### EXTRACTED MATERIAL ###

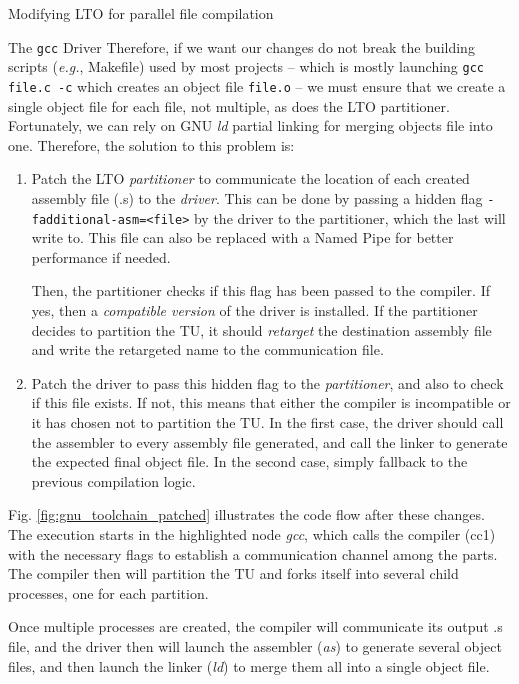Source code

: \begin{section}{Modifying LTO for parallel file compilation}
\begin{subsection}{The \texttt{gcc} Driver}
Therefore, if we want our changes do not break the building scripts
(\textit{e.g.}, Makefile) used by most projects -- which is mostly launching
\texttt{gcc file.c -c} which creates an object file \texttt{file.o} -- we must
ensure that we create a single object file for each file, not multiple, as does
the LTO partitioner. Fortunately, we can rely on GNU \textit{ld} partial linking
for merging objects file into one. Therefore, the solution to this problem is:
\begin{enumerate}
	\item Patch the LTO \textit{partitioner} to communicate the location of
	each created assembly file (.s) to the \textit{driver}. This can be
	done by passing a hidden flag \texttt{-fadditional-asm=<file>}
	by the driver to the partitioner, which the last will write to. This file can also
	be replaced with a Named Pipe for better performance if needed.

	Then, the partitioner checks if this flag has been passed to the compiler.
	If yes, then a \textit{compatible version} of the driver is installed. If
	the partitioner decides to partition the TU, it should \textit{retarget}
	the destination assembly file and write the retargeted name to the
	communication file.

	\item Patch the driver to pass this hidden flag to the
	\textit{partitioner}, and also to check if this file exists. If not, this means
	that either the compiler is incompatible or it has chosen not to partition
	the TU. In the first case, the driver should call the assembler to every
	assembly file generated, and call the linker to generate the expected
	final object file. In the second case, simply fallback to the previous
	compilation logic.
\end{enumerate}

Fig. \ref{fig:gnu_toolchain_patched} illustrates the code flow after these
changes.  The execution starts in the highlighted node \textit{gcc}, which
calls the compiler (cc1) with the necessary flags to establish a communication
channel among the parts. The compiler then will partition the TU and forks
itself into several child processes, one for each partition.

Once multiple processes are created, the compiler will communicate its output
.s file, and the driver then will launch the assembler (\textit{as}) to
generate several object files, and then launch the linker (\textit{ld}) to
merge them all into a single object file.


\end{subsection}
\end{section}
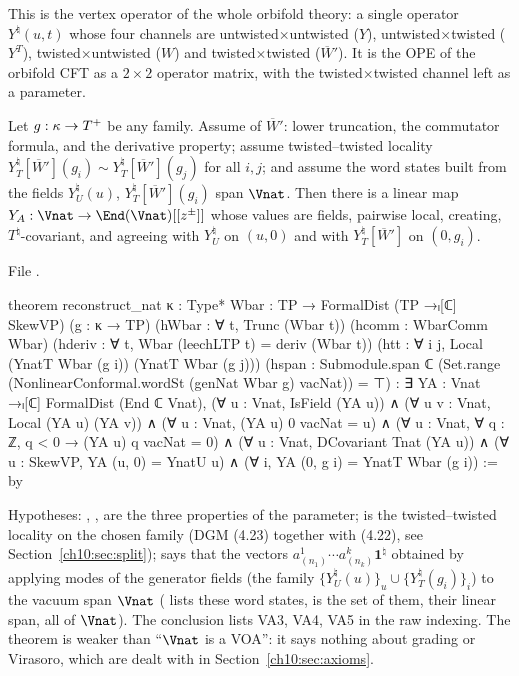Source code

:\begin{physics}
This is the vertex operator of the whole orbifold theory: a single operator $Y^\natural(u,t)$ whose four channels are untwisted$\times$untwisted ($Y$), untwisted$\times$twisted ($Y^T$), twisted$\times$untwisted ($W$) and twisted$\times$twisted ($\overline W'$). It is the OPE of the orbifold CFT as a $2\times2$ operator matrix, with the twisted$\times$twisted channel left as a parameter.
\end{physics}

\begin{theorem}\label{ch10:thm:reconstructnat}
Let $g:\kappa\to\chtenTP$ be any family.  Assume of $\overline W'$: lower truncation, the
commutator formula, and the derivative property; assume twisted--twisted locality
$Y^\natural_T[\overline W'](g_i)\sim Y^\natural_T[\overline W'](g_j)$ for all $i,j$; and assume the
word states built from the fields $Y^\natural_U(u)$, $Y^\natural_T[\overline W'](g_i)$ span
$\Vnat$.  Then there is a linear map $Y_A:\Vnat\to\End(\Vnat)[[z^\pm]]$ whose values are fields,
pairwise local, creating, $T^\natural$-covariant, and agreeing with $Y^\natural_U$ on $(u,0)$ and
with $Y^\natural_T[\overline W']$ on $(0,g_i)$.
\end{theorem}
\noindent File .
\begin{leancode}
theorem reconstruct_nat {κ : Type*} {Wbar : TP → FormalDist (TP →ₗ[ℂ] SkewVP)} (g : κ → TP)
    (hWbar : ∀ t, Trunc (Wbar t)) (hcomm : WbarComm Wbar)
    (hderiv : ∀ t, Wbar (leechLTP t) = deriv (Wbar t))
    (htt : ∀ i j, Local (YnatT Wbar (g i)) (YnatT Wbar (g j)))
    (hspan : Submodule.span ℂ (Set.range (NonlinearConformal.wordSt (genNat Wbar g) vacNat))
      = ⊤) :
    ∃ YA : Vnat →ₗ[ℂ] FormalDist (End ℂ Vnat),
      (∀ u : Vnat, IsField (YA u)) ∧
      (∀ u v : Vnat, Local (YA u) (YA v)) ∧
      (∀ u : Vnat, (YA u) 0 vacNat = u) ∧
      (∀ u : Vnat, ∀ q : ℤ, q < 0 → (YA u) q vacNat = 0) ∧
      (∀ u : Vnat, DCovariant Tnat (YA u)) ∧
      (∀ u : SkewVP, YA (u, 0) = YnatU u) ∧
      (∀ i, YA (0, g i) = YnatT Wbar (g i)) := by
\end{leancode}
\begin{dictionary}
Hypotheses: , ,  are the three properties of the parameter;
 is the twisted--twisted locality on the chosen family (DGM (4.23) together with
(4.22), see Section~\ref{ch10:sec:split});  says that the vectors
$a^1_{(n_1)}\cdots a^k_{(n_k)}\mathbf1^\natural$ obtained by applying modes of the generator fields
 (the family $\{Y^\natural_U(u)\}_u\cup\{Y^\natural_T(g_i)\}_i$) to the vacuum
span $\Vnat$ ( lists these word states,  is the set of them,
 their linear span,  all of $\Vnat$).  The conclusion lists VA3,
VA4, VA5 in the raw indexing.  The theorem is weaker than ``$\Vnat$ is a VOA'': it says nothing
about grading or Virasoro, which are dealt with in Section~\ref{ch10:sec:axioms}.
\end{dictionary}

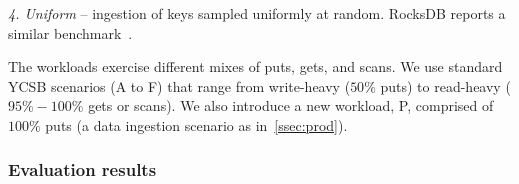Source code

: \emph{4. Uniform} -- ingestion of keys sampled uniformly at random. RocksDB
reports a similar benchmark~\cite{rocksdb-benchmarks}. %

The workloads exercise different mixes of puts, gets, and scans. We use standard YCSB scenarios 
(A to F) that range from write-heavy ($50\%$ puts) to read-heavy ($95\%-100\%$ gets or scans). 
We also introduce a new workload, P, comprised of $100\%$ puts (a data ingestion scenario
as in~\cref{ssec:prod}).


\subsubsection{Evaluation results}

###

→ TASK ITEM
This exercise asks for an exact copy of the lines from the first one in the data through the line that contains "the LTO partitioner.", pictures excluded.

→ RESULT OF THE TASK
Source code

: \begin{section}{Modifying LTO for parallel file compilation}
\begin{subsection}{The \texttt{gcc} Driver}
Therefore, if we want our changes do not break the building scripts
(\textit{e.g.}, Makefile) used by most projects -- which is mostly launching
\texttt{gcc file.c -c} which creates an object file \texttt{file.o} -- we must
ensure that we create a single object file for each file, not multiple, as does
the LTO partitioner. Fortunately, we can rely on GNU \textit{ld} partial linking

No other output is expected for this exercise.